Do not waste your time with negative people -- people who denigrate that which they don't understand, or makes them insecure, etc.
Hope that didn't come off as shouting -- really, what happens is largely dependent on you creating the conditions for opportunities.
Well, I may be heading off to the job market if I'm not lucky enough to stay for another sem in my university.
Thing is: Don't jump to conclusions too quickly. What may seem good at the beginning may turn out to be bad, and vice-versa. Don't sweat the small stuff. Of course, if you're already married and with kids, things get more complicated.
How should I say this.. its no more a question of getting out of college with high hopes and finding out real life isnt all fun and games. Its getting out of college thinking that life afterwards has NO fun and games.. when it probably isnt the case.. It isnt because of the recession ; thats a recent thing, though I guess it might have something to do with it. Going into a job market with bright prospects does seem.. kind of exciting atleast, but certainly less than going to college for example.
Bah, this isnt even a very big problem - its not depression or fear, more like uncertainty. in that way, its not really a 'crisis'. I thought it would be an interesting idea to bring it up at asuki, since a lot of people I know feel similarily.
well then again, I'm saying that before graduating, I can imagine plenty of people in their twenties or thirties whose lives just didnt work out the way they wanted.
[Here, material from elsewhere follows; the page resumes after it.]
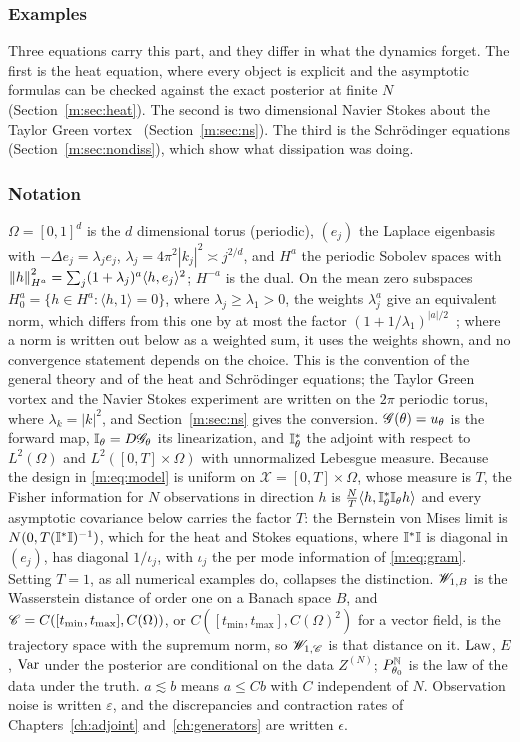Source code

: \subsubsection{Examples} Three equations carry this part, and they differ in what the dynamics forget. The first is the heat equation, where every object is explicit and the asymptotic formulas can be checked against the exact posterior at finite $N$ (Section~\ref{m:sec:heat}). The second is two dimensional Navier Stokes about the Taylor Green vortex~\cite{taylorgreen1937} (Section~\ref{m:sec:ns}). The third is the Schr\"odinger equations (Section~\ref{m:sec:nondiss}), which show what dissipation was doing.

\subsubsection{Notation} $\Omega=[0,1]^d$ is the $d$ dimensional torus (periodic), $(e_j)$ the Laplace eigenbasis with $-\Delta e_j=\lambda_je_j$, $\lambda_j=4\pi^2|k_j|^2\asymp j^{2/d}$, and $H^a$ the periodic Sobolev spaces with $\norm{h}_{H^a}^2=\sum_j(1+\lambda_j)^a\langle h,e_j\rangle^2$; $H^{-a}$ is the dual. On the mean zero subspaces $H^a_0=\{h\in H^a:\langle h,1\rangle=0\}$, where $\lambda_j\ge\lambda_1>0$, the weights $\lambda_j^a$ give an equivalent norm, which differs from this one by at most the factor $(1+1/\lambda_1)^{|a|/2}$~\cite{nicklbvm2024}; where a norm is written out below as a weighted sum, it uses the weights shown, and no convergence statement depends on the choice. This is the convention of the general theory and of the heat and Schr\"odinger equations; the Taylor Green vortex and the Navier Stokes experiment are written on the $2\pi$ periodic torus, where $\lambda_k=|k|^2$, and Section~\ref{m:sec:ns} gives the conversion. $\Gcal(\theta)=u_\theta$ is the forward map, $\I_\theta=D\Gcal_\theta$ its linearization, and $\I_\theta^*$ the adjoint with respect to $L^2(\Omega)$ and $L^2([0,T]\times\Omega)$ with unnormalized Lebesgue measure. Because the design in \eqref{m:eq:model} is uniform on $\mathcal X=[0,T]\times\Omega$, whose measure is $T$, the Fisher information for $N$ observations in direction $h$ is $\tfrac NT\langle h,\I^*_\theta\I_\theta h\rangle$ and every asymptotic covariance below carries the factor $T$: the Bernstein von Mises limit is $N(0,T(\I^*\I)^{-1})$, which for the heat and Stokes equations, where $\I^*\I$ is diagonal in $(e_j)$, has diagonal $1/\iota_j$, with $\iota_j$ the per mode information of \eqref{m:eq:gram}. Setting $T=1$, as all numerical examples do, collapses the distinction. $\Wone_{1,B}$ is the Wasserstein distance of order one on a Banach space $B$, and $\Ccal=C([t_{\min},t_{\max}],C(\Omega))$, or $C([t_{\min},t_{\max}],C(\Omega)^2)$ for a vector field, is the trajectory space with the supremum norm, so $\Wone_{1,\Ccal}$ is that distance on it. $\Law$, $E$, $\Var$ under the posterior are conditional on the data $Z^{(N)}$; $P^\N_{\theta_0}$ is the law of the data under the truth. $a\lesssim b$ means $a\le Cb$ with $C$ independent of $N$. Observation noise is written $\varepsilon$, and the discrepancies and contraction rates of Chapters~\ref{ch:adjoint} and~\ref{ch:generators} are written $\epsilon$.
I think, just like with a lot of problems of similar nature - I (we) might just need a simple 'things will be fine' or 'dont worry so much, there IS life after college'. well, what I would like to hear ( and do hear to an extent ) is that its ok, it might not be better, but its different, and its more than just grind and frustration. I guess when you see the way a lot of young guy work, you do kind of get a picture of working life being completely work. At any rate, I feel better writing this. graduating in a week -a bit of curiousity has replaced some of the fear :)
Well, first of all, congratulations for graduating. :cool:
Getting into the job after school is for most people not easy. The list is long, what could go wrong but thats just, what people imagine.
My friends told me, when they started working, that they were unsure in decisions and sometimes forgot some things, they had to do. But after like 2 month, they learnt a lot, feel better in this company, became friends with the co-workers and felt a lot better.
I think you simply need some time to get used to your job and then you will like it. When this step is done, you will see, that its actually easier, than you thought. ;)
So, keep your head up. :cool:
I wonder if posts like these are a sign of an important demographic shift? There's a whole new generation of teenagers, up the 20 year olds, who don't remember a time with no Twitter, Facebook, YouTube, Google, Wikipedia or, gasp, the World Wide Web. And, now, they are about to enter the big, bad world of adults, which they had, up to now, been fond of mocking instead.
To a certain extent, I can relate with these feelings of trepidation. I may not be a spring chicken any more, but I've not yet gone so grey that I've forgotten what it was like to be young and clueless. :p
Nonetheless, I know the feeling of sudden isolation. Through primary to secondary schools, and then to junior college (the equivalent of American colleges' freshman and sophomore years), my life revolved around my classmates, my friends in school clubs and my teachers.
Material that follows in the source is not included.